The Irish Way, to me, means freedom, independence, education, and an international perspective.
Raised by my Dad, an Irish immigrant and Mom, the daughter of Irish immigrants, I had a strong Irish background. What I gained the summer I was sixteen was so much more than experiencing the Irish family connection. The trip had such an impact on me that I returned to Gormanston College, the main location of our 1978 adventure in 2018 for a visit.
The grounds of Gormanston, where I spent so much time that summer, did not disappoint as an adult. They were still beautiful and powerful.
The memories came flooding back.
Of soccer games,
The Gaelic language lessons,
The Irish history lessons,
The bus trips,
The theatre shows,
The camaraderie with students across the country.
No parents or siblings, just a group of teenagers to spend 5 1/2 weeks studying all things Irish.
The freedom, the fun, the laughter, and the experiences changed me that summer of my 16th year. I gained life-long friends and a love of my Dad’s homeland along with knowledge of the country.
I finished Trinity while on the Irish Way, complementing all I was learning in class at Gormanston. That fascinating summer, nothing beat the dormitory living: The “private space” we all had drawn by a curtain, that opened to the sounds of the huge room. After lights out, flashlights on as chocolate was shared and confidences whispered.

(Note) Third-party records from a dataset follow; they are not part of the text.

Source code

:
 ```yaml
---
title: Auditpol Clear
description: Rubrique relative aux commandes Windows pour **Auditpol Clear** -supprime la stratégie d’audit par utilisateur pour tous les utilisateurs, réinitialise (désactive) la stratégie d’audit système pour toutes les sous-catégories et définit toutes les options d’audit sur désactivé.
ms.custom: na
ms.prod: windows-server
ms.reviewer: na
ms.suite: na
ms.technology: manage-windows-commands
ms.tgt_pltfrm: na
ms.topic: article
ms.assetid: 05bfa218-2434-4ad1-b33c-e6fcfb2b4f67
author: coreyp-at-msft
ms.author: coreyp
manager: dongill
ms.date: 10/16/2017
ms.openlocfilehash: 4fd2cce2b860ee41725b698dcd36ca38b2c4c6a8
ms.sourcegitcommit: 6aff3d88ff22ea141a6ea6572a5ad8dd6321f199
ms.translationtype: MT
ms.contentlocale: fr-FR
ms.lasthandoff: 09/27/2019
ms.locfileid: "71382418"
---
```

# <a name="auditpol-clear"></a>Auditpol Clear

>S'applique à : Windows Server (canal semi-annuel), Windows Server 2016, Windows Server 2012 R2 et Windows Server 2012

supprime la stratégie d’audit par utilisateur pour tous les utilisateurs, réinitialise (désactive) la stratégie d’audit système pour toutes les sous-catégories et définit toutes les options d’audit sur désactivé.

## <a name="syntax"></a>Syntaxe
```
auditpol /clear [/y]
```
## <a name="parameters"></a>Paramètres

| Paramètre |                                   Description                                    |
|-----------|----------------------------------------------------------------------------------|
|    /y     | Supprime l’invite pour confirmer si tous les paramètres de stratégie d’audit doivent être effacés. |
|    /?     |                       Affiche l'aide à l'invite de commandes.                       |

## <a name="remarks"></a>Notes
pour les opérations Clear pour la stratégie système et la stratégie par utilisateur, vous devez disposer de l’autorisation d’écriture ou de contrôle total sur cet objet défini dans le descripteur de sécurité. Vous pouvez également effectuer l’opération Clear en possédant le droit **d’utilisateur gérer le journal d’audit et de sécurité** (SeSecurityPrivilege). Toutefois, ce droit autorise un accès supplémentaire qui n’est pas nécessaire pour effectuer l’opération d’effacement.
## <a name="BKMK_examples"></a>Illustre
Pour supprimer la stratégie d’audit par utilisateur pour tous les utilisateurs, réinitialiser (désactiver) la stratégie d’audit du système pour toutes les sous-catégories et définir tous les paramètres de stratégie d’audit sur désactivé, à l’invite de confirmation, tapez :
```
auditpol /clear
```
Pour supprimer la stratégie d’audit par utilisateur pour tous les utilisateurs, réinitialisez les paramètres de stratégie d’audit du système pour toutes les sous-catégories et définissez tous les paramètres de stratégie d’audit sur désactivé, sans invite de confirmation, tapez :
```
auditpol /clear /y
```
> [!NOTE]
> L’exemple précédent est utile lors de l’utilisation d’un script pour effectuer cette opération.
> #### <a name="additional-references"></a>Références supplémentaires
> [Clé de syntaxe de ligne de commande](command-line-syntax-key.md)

Phone access was limited to two in the hallway covered by a clear plastic dome. Phone calls were expensive. A few students lined up weekly, others once during our time, but all of us wrote letters.
In 2018, I traveled trailing my light purple carry-on, instead of the soft-sided light blue mammoth of a suitcase I needed to carry of old. A trip to Newgrange, where we went for a picnic with no entry fee, was like a new site after forty years-now a UNESCO site and tourist attraction.
I think of today’s group whose experience will be so different. With access to Wi-Fi and the internet, connecting to home no longer will be a project. Traveling around Ireland with its better roads and much improved tourist sites, learning will be easier. The experience will be the same though-a mix of Irish education and self-knowledge.
In 1978, The Irish Way created a freedom and fun opportunity to learn and to experience so much more than our limited American lives. By traveling overseas for education, my perspective was broadened not just of Ireland, but an understanding of the international culture of groups across the world.
Times have changed and the program has shifted, but not lost focus. I am forever thankful to the Irish American Cultural Institute and the fine people who have continued offering this program. I would go again in a heartbeat.